As most advertisers will say, search engine marketing is primarily for conversion based campaigns, or reaching users as they are near the bottom of the purchase funnel. This is mostly true, as users are looking for products or services when they either want to purchase or learn more about it. So how can search work for branding?

Let’s look at Mother’s Day for example. Last year in the US alone, consumers spent approximately $20 billion on Mother’s Day. According to an article released by Bing, terms related to jewelry, cards, gifts, and flowers all spike in search volume around the middle of April, and carry through until Mother’s Day. These users are not searching for specific brands, but instead are looking for products that fit their shopping needs.  This provides a reach into unaided brand awareness, meaning they might not have known about the brand or have previously seen any other advertisements.

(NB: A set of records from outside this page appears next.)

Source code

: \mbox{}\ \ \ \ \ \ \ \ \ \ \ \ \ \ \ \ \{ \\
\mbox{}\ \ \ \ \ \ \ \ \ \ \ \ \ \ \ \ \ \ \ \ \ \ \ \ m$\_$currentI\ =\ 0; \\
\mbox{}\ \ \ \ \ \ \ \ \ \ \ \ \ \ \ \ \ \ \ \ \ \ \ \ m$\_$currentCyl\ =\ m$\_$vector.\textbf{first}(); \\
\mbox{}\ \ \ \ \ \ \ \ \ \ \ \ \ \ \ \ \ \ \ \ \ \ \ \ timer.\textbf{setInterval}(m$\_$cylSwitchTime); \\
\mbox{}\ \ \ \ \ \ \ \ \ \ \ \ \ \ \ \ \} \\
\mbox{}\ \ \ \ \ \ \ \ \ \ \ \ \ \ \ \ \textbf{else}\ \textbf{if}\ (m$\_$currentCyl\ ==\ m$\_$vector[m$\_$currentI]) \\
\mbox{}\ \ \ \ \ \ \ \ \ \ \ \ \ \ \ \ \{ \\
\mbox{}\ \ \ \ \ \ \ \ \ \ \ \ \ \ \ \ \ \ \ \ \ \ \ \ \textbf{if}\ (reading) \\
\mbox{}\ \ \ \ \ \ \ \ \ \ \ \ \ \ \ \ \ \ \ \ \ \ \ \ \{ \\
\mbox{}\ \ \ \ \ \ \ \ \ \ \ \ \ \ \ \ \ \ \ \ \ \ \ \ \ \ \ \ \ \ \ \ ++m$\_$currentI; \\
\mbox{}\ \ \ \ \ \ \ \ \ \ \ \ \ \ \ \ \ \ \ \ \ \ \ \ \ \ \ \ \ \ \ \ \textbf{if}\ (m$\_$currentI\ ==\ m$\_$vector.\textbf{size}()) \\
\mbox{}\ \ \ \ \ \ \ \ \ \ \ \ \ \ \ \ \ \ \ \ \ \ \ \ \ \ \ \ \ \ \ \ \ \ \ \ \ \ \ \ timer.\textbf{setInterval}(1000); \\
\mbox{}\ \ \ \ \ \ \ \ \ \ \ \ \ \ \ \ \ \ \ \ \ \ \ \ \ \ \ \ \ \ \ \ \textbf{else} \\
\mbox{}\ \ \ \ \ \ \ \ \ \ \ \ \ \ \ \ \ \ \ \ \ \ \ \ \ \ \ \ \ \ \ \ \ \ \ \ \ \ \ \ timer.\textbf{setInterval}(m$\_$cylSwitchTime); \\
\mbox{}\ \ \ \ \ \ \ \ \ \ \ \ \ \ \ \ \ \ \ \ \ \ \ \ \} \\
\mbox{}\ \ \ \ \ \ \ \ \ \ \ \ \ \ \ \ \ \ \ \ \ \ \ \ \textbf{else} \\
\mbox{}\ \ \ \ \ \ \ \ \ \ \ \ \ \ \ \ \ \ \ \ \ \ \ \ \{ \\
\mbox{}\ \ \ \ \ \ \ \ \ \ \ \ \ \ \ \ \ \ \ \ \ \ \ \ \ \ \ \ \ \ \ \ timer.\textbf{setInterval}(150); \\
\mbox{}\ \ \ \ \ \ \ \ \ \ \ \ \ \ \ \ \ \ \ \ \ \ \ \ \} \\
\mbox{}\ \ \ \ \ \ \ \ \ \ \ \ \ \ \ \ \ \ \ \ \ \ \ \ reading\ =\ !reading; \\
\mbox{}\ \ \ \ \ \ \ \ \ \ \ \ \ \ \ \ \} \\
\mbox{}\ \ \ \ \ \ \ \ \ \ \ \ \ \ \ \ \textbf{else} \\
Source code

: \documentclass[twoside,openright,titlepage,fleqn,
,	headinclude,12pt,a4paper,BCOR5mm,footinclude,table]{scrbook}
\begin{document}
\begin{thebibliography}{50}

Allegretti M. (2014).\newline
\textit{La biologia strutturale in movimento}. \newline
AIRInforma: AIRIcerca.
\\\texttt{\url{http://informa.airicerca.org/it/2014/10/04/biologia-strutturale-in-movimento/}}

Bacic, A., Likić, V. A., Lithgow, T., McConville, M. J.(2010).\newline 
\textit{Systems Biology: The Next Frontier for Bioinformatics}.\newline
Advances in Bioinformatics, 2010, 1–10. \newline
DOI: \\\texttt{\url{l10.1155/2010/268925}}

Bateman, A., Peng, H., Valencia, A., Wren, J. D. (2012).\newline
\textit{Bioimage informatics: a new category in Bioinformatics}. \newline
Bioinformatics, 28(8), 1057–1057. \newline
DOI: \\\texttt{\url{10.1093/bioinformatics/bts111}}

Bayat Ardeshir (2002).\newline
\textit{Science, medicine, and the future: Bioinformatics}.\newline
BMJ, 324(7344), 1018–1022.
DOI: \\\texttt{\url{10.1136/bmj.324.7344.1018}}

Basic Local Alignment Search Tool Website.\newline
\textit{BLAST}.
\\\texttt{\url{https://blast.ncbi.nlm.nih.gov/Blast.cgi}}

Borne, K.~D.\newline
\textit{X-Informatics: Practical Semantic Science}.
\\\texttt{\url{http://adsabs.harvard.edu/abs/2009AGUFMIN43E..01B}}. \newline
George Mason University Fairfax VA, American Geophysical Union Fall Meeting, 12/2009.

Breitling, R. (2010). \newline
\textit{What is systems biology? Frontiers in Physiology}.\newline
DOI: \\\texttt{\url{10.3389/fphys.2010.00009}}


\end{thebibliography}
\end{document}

Where paid search comes in, as opposed to organic search results, is when a user is looking for something fairly broad, such as compact cars. A lot of the time, especially if a site isn’t optimized well for search and a term has a high amount of other sites that will show up organically, the organic listing won’t be in the first page results. With paid ads, a listing can show up where it wouldn’t otherwise, helping to boost awareness of a brand, and the products or services it provides.

Another type of targeting with paid search can work around users searching for terms that might be associated to a product somehow. Think with Google posted an article with some case studies around different leading brands, and their approach to using search for brand building. One good example they reported on for this was for Kleenex tissues. They created a paid search campaign around any cold or flu related search terms, as this was ultimately their target audience. This helped the brand achieve a 40% increase in sales overall.

The ultimate takeaway from these articles is that search ads can help to reinforce, create, and/or bring awareness to the forefront for brands. The keys to a successful search branding campaign are numerous, but some simple steps are as follows:

  • Clear, concise, and relevant ad copy, with a call to action. This can be difficult with the very limited copy amount allowed, but is necessary. Especially since users spend very little time with search engine results themselves, it’s best to capture them within the first couple seconds. This leads me to my second step.
  • Aim for a decent top of the page rate, or at least an ad position within the first three to four spots. There are many eye tracking reports that suggest this is where the eyes land first, so if your campaign is doing poorly (five or below) it’s a good practice to optimize both the campaign, as well as the landing page. Optimization can also help to boost the ranking of your ad in the auction, which can help reduce bid costs.
  • Constantly look for new opportunities for a brand, and test them out. As mentioned in the Think with Google article’s Kleenex example, they tried different types of campaigns before finding search terms that proved successful for their brand.